One of the eyecatching claims in the work, published today in Nature, is that in the appropriate circumstances, there is a chance that any (or all) the planets could host the right conditions for liquid water to exist on their surface.
The orbits of several of the planets also appear locked in a delicate dance that could explain how such planetary systems form.
The host of this newly uncovered planetary system is a dim little object called TRAPPIST-1, which lies almost 40 light years from our Sun.
TRAPPIST-1 is so tiny that it only barely counts as a star. It has just 8% of the mass of the Sun and lies right on the boundary between normal stars and brown dwarfs.
Were this tiny star slightly less massive, it would be too lightweight to fire nuclear fusion in its core, and it would be a failed star.
If TRAPPIST-1 was dropped into our Solar System in the place of the Sun, it would shine in our sky only marginally more brightly than the full Moon. It would be deep red in colour, with a surface temperature of just over 2,200℃.
In this hypothetical scenario, the Solar System would be a lifeless place. Earth’s oceans would freeze, and then our atmosphere would do the same.
To be warm enough to potentially host liquid water, any planets around this dimly glowing ember would have to huddle close and tight.
Three little worlds
In May last year, a team of astronomers using the TRansiting Planets and PlanetesImals Small Telescope (TRAPPIST) announced their first exoplanet discovery.
That team had found striking evidence that a dim, ultracool dwarf star was host to at least three small rocky planets. Over a period of a 62 days, the star was observed to wink periodically, dimming slightly, then returning to its normal brightness.
These winks were the telltale sign of planetary companions.
As this was the telescope’s first discovery, the star was named TRAPPIST-1, and the planets TRAPPIST-1b, c and d.
The inner two planets were found to orbit the star every 1.5 and 2.4 days, respectively.

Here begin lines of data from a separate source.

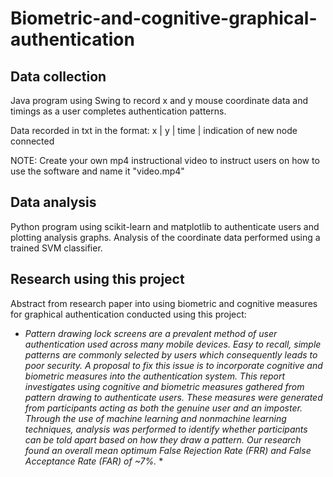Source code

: # Biometric-and-cognitive-graphical-authentication
## Data collection
Java program using Swing to record x and y mouse coordinate data and timings as a user completes authentication patterns.

Data recorded in txt in the format:
x | y | time | indication of new node connected

NOTE: Create your own mp4 instructional video to instruct users on how to use the software and name it "video.mp4"

## Data analysis
Python program using scikit-learn and matplotlib to authenticate users and plotting analysis graphs. Analysis of the coordinate data performed using a trained SVM classifier.

## Research using this project
Abstract from research paper into using biometric and cognitive measures for graphical authentication conducted using this project:

* *Pattern drawing lock screens are a prevalent method of user authentication used across
many mobile devices. Easy to recall, simple patterns are commonly selected by users
which consequently leads to poor security. A proposal to fix this issue is to incorporate
cognitive and biometric measures into the authentication system.
This report investigates using cognitive and biometric measures gathered from pattern
drawing to authenticate users. These measures were generated from participants acting as
both the genuine user and an imposter. Through the use of machine learning and nonmachine learning techniques, analysis was performed to identify whether participants can
be told apart based on how they draw a pattern. Our research found an overall mean
optimum False Rejection Rate (FRR) and False Acceptance Rate (FAR) of ~7%.* *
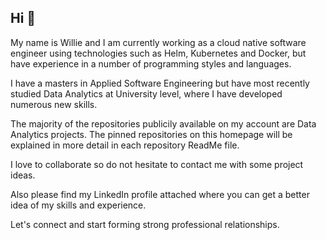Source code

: ## Hi  👋


My name is Willie and I am currently working as a cloud native software engineer using technologies such as Helm, Kubernetes and Docker, but have experience in a number of programming styles and languages. 

I have a masters in Applied Software Engineering but have most recently studied Data Analytics at University level, where I have developed numerous new skills. 

The majority of the repositories publicily available on my account are Data Analytics projects. The pinned repositories on this homepage will be explained in more detail in each repository ReadMe file. 

I love to collaborate so do not hesitate to contact me with some project ideas. 

Also please find my LinkedIn profile attached where you can get a better idea of my skills and experience. 

Let's connect and start forming strong professional relationships. 



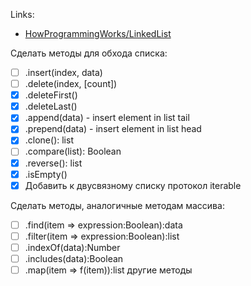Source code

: Links:

- [HowProgrammingWorks/LinkedList](https://github.com/HowProgrammingWorks/LinkedList)

Сделать методы для обхода списка:

- [ ] .insert(index, data)
- [ ] .delete(index, [count])
- [x] .deleteFirst()
- [x] .deleteLast()
- [x] .append(data) - insert element in list tail
- [x] .prepend(data) - insert element in list head
- [x] .clone(): list
- [ ] .compare(list): Boolean
- [x] .reverse(): list
- [x] .isEmpty()
- [x] Добавить к двусвязному списку протокол iterable

Сделать методы, аналогичные методам массива:

- [ ] .find(item => expression:Boolean):data
- [ ] .filter(item => expression:Boolean):list
- [ ] .indexOf(data):Number
- [ ] .includes(data):Boolean
- [ ] .map(item => f(item)):list
другие методы

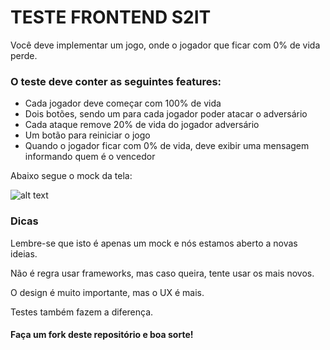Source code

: # TESTE FRONTEND S2IT

Você deve implementar um jogo, onde o jogador que ficar com 0% de vida perde.

### O teste deve conter as seguintes features:

* Cada jogador deve começar com 100% de vida
* Dois botões, sendo um para cada jogador poder atacar o adversário
* Cada ataque remove 20% de vida do jogador adversário
* Um botão para reiniciar o jogo
* Quando o jogador ficar com 0% de vida, deve exibir uma mensagem informando quem é o vencedor

Abaixo segue o mock da tela:

![alt text](https://raw.githubusercontent.com/s2it-frontend/desafio/master/mock/01.jpg "Mock")

### Dicas

Lembre-se que isto é apenas um mock e nós estamos aberto a novas ideias.

Não é regra usar frameworks, mas caso queira, tente usar os mais novos.

O design é muito importante, mas o UX é mais.

Testes também fazem a diferença.

#### Faça um fork deste repositório e boa sorte!
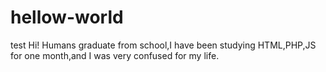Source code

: # hellow-world
test
Hi! Humans
graduate from school,I have been studying HTML,PHP,JS for one month,and I was very confused for my life.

They were small, only very slightly larger than Earth.
Because they huddled in so close to the star (within 2 million km) they would be warm. Most likely, they would be too warm to host liquid water on their surface. But if conditions were just right, then there might, just might, be an outside chance that they could be both warm and wet.
The seven new ‘Earths’
With today’s announcement, the TRAPPIST-1 system has suddenly became much more interesting. The same team has invested a huge amount of time following up on their discovery, using telescopes across the planet.
Those observations have borne great fruit, with the capture of a large sample of transits. The result is the confirmation of the three previously known planets and the discovery of four more.
The TRAPPIST-1 planetary system is amazingly compact, with all the planets orbiting within 10 million km of their host star. To put that into perspective, Earth orbits almost 150 million km from the Sun.
So the scale of the TRAPPIST-1 system is dramatically different to that of our Solar system. But a better analogue lies close at hand – the satellites of Jupiter.
A Galilean solar system?
The scale of the TRAPPIST-1 system is strikingly similar to that of the Jovian system. Jupiter’s four most massive moons – Io, Europa, Ganymede and Callisto – all cluster within 2 million km of the giant planet. Known as the Galilean satellites, their orbital periods span the same relative range as TRAPPIST-1’s planets.
The inner three Galilean satellites are trapped in what is known as a Laplace resonance, with Io completing four laps of Jupiter in the time it takes Europa to complete two, and Ganymede to complete one.
Their tightly packed nature and orbital resonance gives an important clue as to their formation. The idea is that those moons formed further from Jupiter than their current orbits, and migrated inwards, becoming trapped in the resonance as they went.
Which brings us back to TRAPPIST-1’s planetary system. Where three of Jupiter’s moons lie trapped in mutual resonance, the TRAPPIST-1 system takes things to a whole new level. The six inner planets all lie in near-resonance, with periods in the ratio 24:15:9:6:4:3.
This is the first time such a long near-resonant chain of orbits has ever been found. It remains possible that, when more data are available for the outermost planet, it will add to the chain.
This striking similarity to the Galilean satellites suggests a similar formation process. It hints that the planets orbiting TRAPPIST-1 may have begun their formation further from the star, before migrating inwards to their current orbits.
Could there be water?
Based on their distances from TRAPPIST-1, the authors make a first rough attempt to calculate whether the planets could host liquid water.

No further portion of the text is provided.